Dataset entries
....
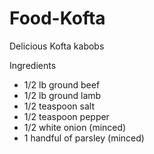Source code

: Food-Kofta
==========

Delicious Kofta kabobs

Ingredients  
- 1/2 lb ground beef  
- 1/2 lb ground lamb  
- 1/2 teaspoon salt  
- 1/2 teaspoon pepper  
- 1/2 white onion (minced)
- 1 handful of parsley (minced)

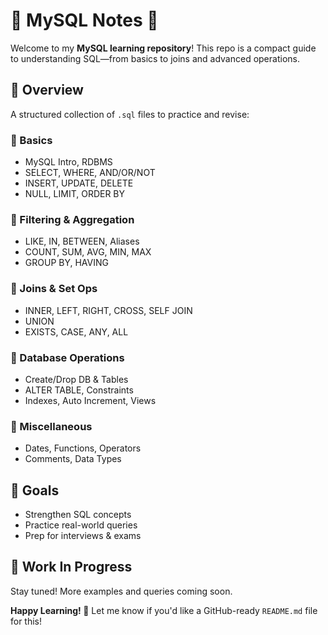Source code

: # 🐬 MySQL Notes 🚀

Welcome to my **MySQL learning repository**!
This repo is a compact guide to understanding SQL—from basics to joins and advanced operations.

## 📘 Overview

A structured collection of `.sql` files to practice and revise:

### 🔹 Basics

* MySQL Intro, RDBMS
* SELECT, WHERE, AND/OR/NOT
* INSERT, UPDATE, DELETE
* NULL, LIMIT, ORDER BY

### 🔹 Filtering & Aggregation

* LIKE, IN, BETWEEN, Aliases
* COUNT, SUM, AVG, MIN, MAX
* GROUP BY, HAVING

### 🔹 Joins & Set Ops

* INNER, LEFT, RIGHT, CROSS, SELF JOIN
* UNION
* EXISTS, CASE, ANY, ALL

### 🔹 Database Operations

* Create/Drop DB & Tables
* ALTER TABLE, Constraints
* Indexes, Auto Increment, Views

### 🔹 Miscellaneous

* Dates, Functions, Operators
* Comments, Data Types

## 🎯 Goals

*  Strengthen SQL concepts
*  Practice real-world queries
*  Prep for interviews & exams

## 🚧 Work In Progress

Stay tuned! More examples and queries coming soon.

**Happy Learning! 💾**
Let me know if you'd like a GitHub-ready `README.md` file for this!
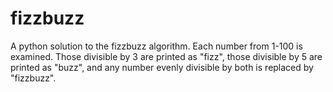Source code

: # fizzbuzz
A python solution to the fizzbuzz algorithm. Each number from 1-100 is examined. Those divisible by 3 are printed as "fizz", those divisible by 5 are printed as "buzz", and any number evenly divisible by both is replaced by "fizzbuzz".
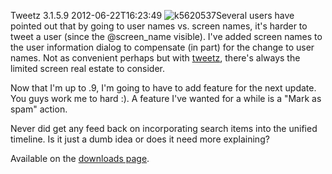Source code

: Tweetz 3.1.5.9
2012-06-22T16:23:49
![k5620537](http://az667460.vo.msecnd.net/cdn/images/blog/Tweetz-3.1.5.9_AB4F/k5620537.jpg)Several users have pointed out that by going to user names vs. screen names, it's harder to tweet a user (since the @screen_name visible). I've added screen names to the user information dialog to compensate (in part) for the change to user names. Not as convenient perhaps but with [tweetz](/tweetz), there's always the limited screen real estate to consider.

Now that I'm up to .9, I'm going to have to add feature for the next update. You guys work me to hard :). A feature I've wanted for a while is a "Mark as spam" action.

Never did get any feed back on incorporating search items into the unified timeline. Is it just a dumb idea or does it need more explaining?

Available on the [downloads page](/downloads).
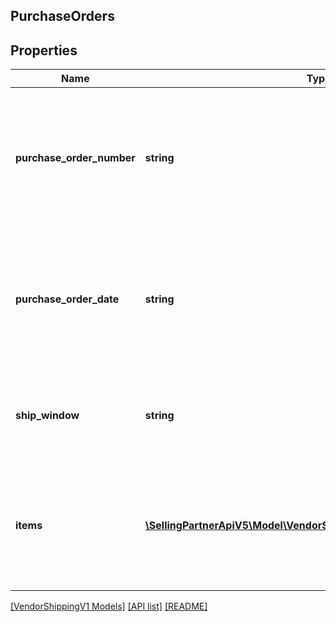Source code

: ## PurchaseOrders

## Properties

Name | Type | Description | Notes
------------ | ------------- | ------------- | -------------
**purchase_order_number** | **string** | Purchase order numbers involved in this shipment, list all the PO that are involved as part of this shipment. | [optional]
**purchase_order_date** | **string** | Purchase order numbers involved in this shipment, list all the PO that are involved as part of this shipment. | [optional]
**ship_window** | **string** | Date range in which shipment is expected for these purchase orders. | [optional]
**items** | [**\SellingPartnerApiV5\Model\VendorShippingV1\PurchaseOrderItems[]**](PurchaseOrderItems.md) | A list of the items that are associated to the PO in this transport and their associated details. | [optional]

[[VendorShippingV1 Models]](../) [[API list]](../../Api) [[README]](../../../README.md)
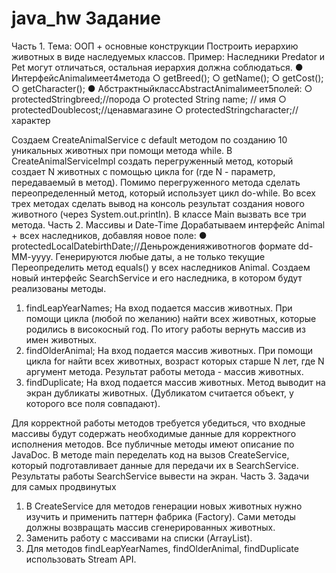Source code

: # java_hw Задание
Часть 1. Тема: ООП + основные конструкции
Построить иерархию животных в виде наследуемых классов. Пример:
Наследники Predator и Pet могут отличаться, остальная иерархия должна соблюдаться.
● ИнтерфейсAnimalимеет4метода ○ getBreed();
○ getName();
○ getCost();
○ getCharacter();
● АбстрактныйклассAbstractAnimalимеет5полей: ○ protectedStringbreed;//порода
○ protected String name; // имя
○ protectedDoublecost;//ценавмагазине
○ protectedStringcharacter;//характер
 
 Создаем CreateAnimalService c default методом по созданию 10 уникальных животных при помощи метода while. В CreateAnimalServiceImpl создать перегруженный метод, который создает N животных с помощью цикла for (где N - параметр, передаваемый в метод). Помимо перегруженного метода сделать переопределенный метод, который использует цикл do-while.
Во всех трех методах сделать вывод на консоль результат создания нового животного (через System.out.println).
В классе Main вызвать все три метода.
Часть 2. Массивы и Date-Time
Дорабатываем интерфейс Animal + всех наследников, добавляя новое поле:
● protectedLocalDatebirthDate;//Деньрожденияживотногов формате dd-MM-yyyy.
Генерируются любые даты, а не только текущие
Переопределить метод equals() у всех наследников Animal. Создаем новый интерфейс SearchService и его наследника, в котором будут реализованы методы.
1. findLeapYearNames; На вход подается массив животных. При помощи цикла (любой по желанию) найти всех животных, которые родились в високосный год. По итогу работы вернуть массив из имен животных.
2. findOlderAnimal; На вход подается массив животных. При помощи цикла for найти всех животных, возраст которых старше N лет, где N аргумент метода. Результат работы метода - массив животных.
3. findDuplicate; На вход подается массив животных. Метод выводит на экран дубликаты животных. (Дубликатом считается объект, у которого все поля совпадают).

Для корректной работы методов требуется убедиться, что входные массивы будут содержать необходимые данные для корректного исполнения методов.
Все публичные методы имеют описание по JavaDoc.
В методе main переделать код на вызов CreateService, который подготавливает данные для передачи их в SearchService. Результаты работы SearchService вывести на экран.
Часть 3. Задачи для самых продвинутых
1. В CreateService для методов генерации новых животных нужно изучить и применить паттерн фабрика (Factory). Сами методы должны возвращать массив сгенерированных животных.
2. Заменить работу с массивами на списки (ArrayList).
3. Для методов findLeapYearNames, findOlderAnimal,
findDuplicate использовать Stream API.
....
**TASK GOAL**: Search the entries above for the string "queries". Copy each line that holds it.

**SOLUTION FOR THIS EXERCISE**:
*  Practice real-world queries
Stay tuned! More examples and queries coming soon.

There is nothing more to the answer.